No, this gender war is largely an insular, publishing insider quandary. The fact is that The New York Times should be held to the fire and the hiring of Pamela Paul and the changes we've thus far seen at the Times, for which Jennifer Weiner can certainly be credited, needed to happen and were indeed overdue (says a publishing insider). So Brava Jennifer Weiner! But the reader doesn't care and isn't particularly invested in this fight. And because the reader isn't involved in this conversation, the concern of gender wars in literature largely amounts to a bunch of Twitter disputes where writers of note oddly fight over review ink. This is not to belittle the idea that women are not recognized in the ways that men are, but ultimately, I don't think what's actually happening is a gender war. What really seems to be happening is a war over what is deemed literary versus what is deemed commercial; and the idea that some people's work is somehow considered more worthy literature than others.  I don't know that that is strictly about whether the author is male or female.

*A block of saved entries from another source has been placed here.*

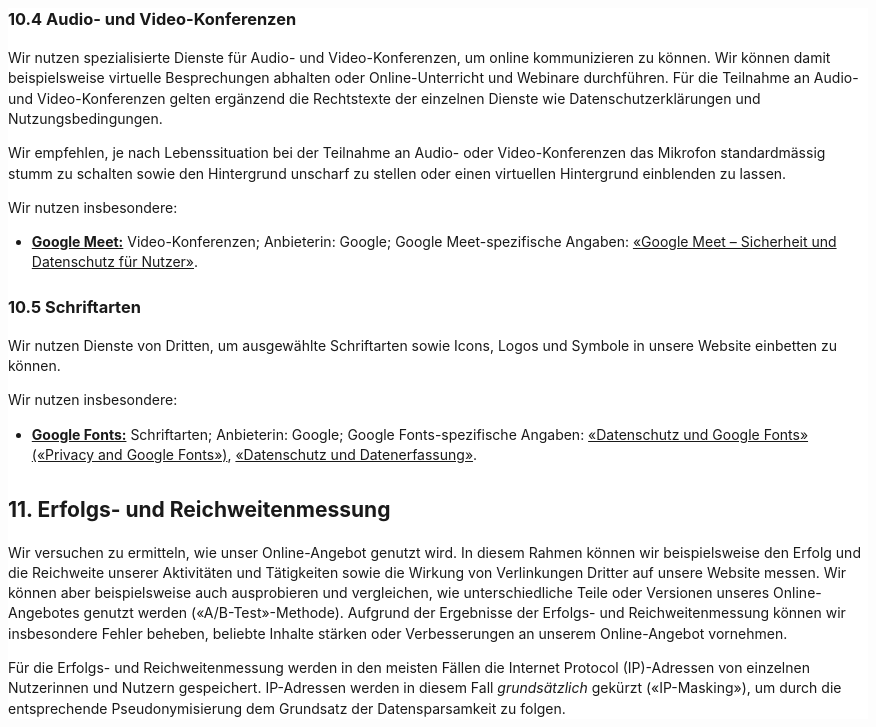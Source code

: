 </li>
</ul>

<h3 id="videokonferenz">10.4 Audio- und Video-Konferenzen</h3>

<p>Wir nutzen spezialisierte Dienste für Audio- und Video-Konferenzen, um online kommunizieren zu können. Wir können damit beispielsweise virtuelle Besprechungen abhalten oder Online-Unterricht und Webinare durchführen. Für die Teilnahme an Audio- und Video-Konferenzen gelten ergänzend die Rechtstexte der einzelnen Dienste wie Datenschutzerklärungen und Nutzungsbedingungen.</p>

<p>Wir empfehlen, je nach Lebenssituation bei der Teilnahme an Audio- oder Video-Konferenzen das Mikrofon standardmässig stumm zu schalten sowie den Hintergrund unscharf zu stellen oder einen virtuellen Hintergrund einblenden zu lassen.</p>

<p>Wir nutzen insbesondere:</p>

<ul>
<li><strong><a href="https://meet.google.com" rel="nofollow noopener noreferrer" target="_blank">Google Meet:</a></strong> Video-Konferenzen; Anbieterin: Google; Google Meet-spezifische Angaben: <a href="https://support.google.com/meet/answer/9852160" rel="nofollow noopener noreferrer" target="_blank">«Google Meet&nbsp;– Sicherheit und Datenschutz für Nutzer»</a>.

</li>
</ul>

<h3 id="schriftarten">10.5 Schriftarten</h3>

<p>Wir nutzen Dienste von Dritten, um ausgewählte Schriftarten sowie Icons, Logos und Symbole in unsere Website einbetten zu können.</p>

<p>Wir nutzen insbesondere:</p>

<ul>
<li><strong><a href="https://fonts.google.com" rel="nofollow noopener noreferrer" target="_blank">Google Fonts:</a></strong> Schriftarten; Anbieterin: Google; Google Fonts-spezifische Angaben: <a href="https://fonts.googleblog.com/2022/11/your-privacy-and-google-fonts.html" rel="nofollow noopener noreferrer" target="_blank">«Datenschutz und Google Fonts» («Privacy and Google Fonts»)</a>, <a href="https://developers.google.com/fonts/faq/privacy?hl=de" rel="nofollow noopener noreferrer" target="_blank">«Datenschutz und Datenerfassung»</a>.

</li>
</ul>

<h2 id="erfolgs-und-reichweitenmessung">11. Erfolgs- und Reichweitenmessung</h2>

<p>Wir versuchen zu ermitteln, wie unser Online-Angebot genutzt wird. In diesem Rahmen können wir beispielsweise den Erfolg und die Reichweite unserer Aktivitäten und Tätigkeiten sowie die Wirkung von Verlinkungen Dritter auf unsere Website messen. Wir können aber beispielsweise auch ausprobieren und vergleichen, wie unterschiedliche Teile oder Versionen unseres Online-Angebotes genutzt werden («A/B-Test»-Methode). Aufgrund der Ergebnisse der Erfolgs- und Reichweitenmessung können wir insbesondere Fehler beheben, beliebte Inhalte stärken oder Verbesserungen an unserem Online-Angebot vornehmen.</p>

<p>Für die Erfolgs- und Reichweitenmessung werden in den meisten Fällen die Internet Protocol&nbsp;(IP)-Adressen von einzelnen Nutzerinnen und Nutzern gespeichert. IP-Adressen werden in diesem Fall <em>grundsätzlich</em> gekürzt («IP-Masking»), um durch die entsprechende Pseudonymisierung dem Grundsatz der Datensparsamkeit zu folgen.</p>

And the fact that Jennifer Weiner also finds herself at odds with female writers such as Meg Wolitzer shows the bias is far deeper than men versus women. But it's the idea that there is a hierarchy to literature and that too many making publishing decisions, whether that decision is to publish a book or to review a book, pride ourselves in being literary snobs. Why? Because we have forgotten about the reader.

If the reader were kept more at the forefront of the conversation and the decision making process on what books get published and reviewed, we'd all likely stop being so surprised when books like 50 Shades of Grey become a runaway hit. And the problem of who and what gets reviewed at the Times wouldn't be such a talking point. Millions of readers like to read Jennifer Weiner's books. She's absolutely laughing all the way to the bank. I respect her voice on what the challenges are in being a woman author in an industry where male egos abound and are favored. But I don't think she's fighting a woman's war in the purest sense. And to use Sheryl Sandberg's vernacular, I don't think it's quite a "lean in" situation as I think any man writing "boy lit" would have the same challenges in being taken seriously at the Times, at least the Times of old, before the arrival of Pamela Paul.

I think what's also at work is this idea that we publishing snobs must somehow protect literature, protect its integrity and see that it's valued. But who are we protecting it from? Who are we ensuring values it? Oh, yes, the reader. But what this really looks like is gatekeepers--gatekeepers at the Times, gatekeepers at the publishing houses--telling the reader what they should be reading and thus what they should value and thus what literature has value and by not reviewing a certain author's work, even to negatively review it, by not acknowledging it at all, we tacitly determine it not to be literature, certainly not literature with a capital L and therefore not worthy. And yes, that can then get distilled down to the publishing industry being dismissive of women--either the author or subject matter--but I am not convinced that a woman reviewer/editor/gatekeeper will always give another woman's book a fair shake if she too is a traditional publishing snob looking only for literature with a capital L. Commercial Women's Fiction is a label that doesn't scream capital L literature, purposely so. That doesn't mean that it isn't and that it isn't important. Jennifer Weiner's books are important to so many for varied reasons. She reaches people. And that should be just as recognized by outlets like the Times. Not because she's a woman, but because she's a writer doing her job with a capital J.